TASK TO COMPLETE:
Leave the images out and write out each entry exactly as shown.

ENTRIES SHOWN:

━━━━━━

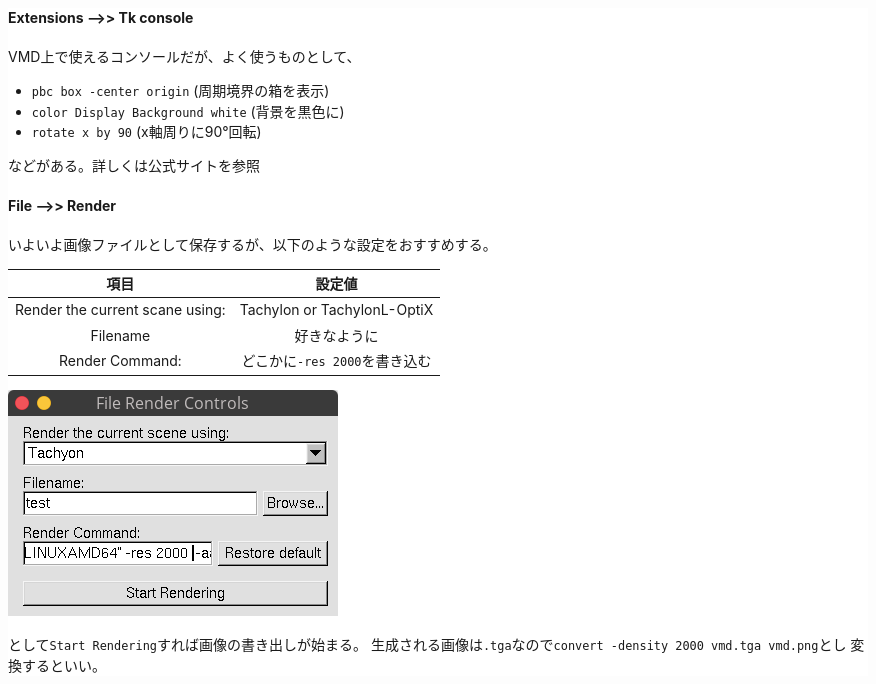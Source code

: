 #### Extensions -->> Tk console

VMD上で使えるコンソールだが、よく使うものとして、

- `pbc box -center origin` (周期境界の箱を表示)
- `color Display Background white` (背景を黒色に)
- `rotate x by 90` (x軸周りに90°回転)

などがある。詳しくは公式サイトを参照

#### File -->> Render
いよいよ画像ファイルとして保存するが、以下のような設定をおすすめする。

|              項目               |            設定値             |
| :-----------------------------: | :---------------------------: |
| Render the current scane using: |  Tachylon or TachylonL-OptiX  |
|            Filename             |         好きなように          |
|         Render Command:         | どこかに`-res 2000`を書き込む |

![](./vmd_render_setting.png)

として`Start Rendering`すれば画像の書き出しが始まる。
生成される画像は`.tga`なので`convert -density 2000 vmd.tga vmd.png`とし
変換するといい。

━━━━━━

RESPONSE BELOW:
Source code

: #### Extensions -->> Tk console

VMD上で使えるコンソールだが、よく使うものとして、

- `pbc box -center origin` (周期境界の箱を表示)
- `color Display Background white` (背景を黒色に)
- `rotate x by 90` (x軸周りに90°回転)

などがある。詳しくは公式サイトを参照

#### File -->> Render
いよいよ画像ファイルとして保存するが、以下のような設定をおすすめする。

|              項目               |            設定値             |
| :-----------------------------: | :---------------------------: |
| Render the current scane using: |  Tachylon or TachylonL-OptiX  |
|            Filename             |         好きなように          |
|         Render Command:         | どこかに`-res 2000`を書き込む |

![](./vmd_render_setting.png)

として`Start Rendering`すれば画像の書き出しが始まる。
生成される画像は`.tga`なので`convert -density 2000 vmd.tga vmd.png`とし
変換するといい。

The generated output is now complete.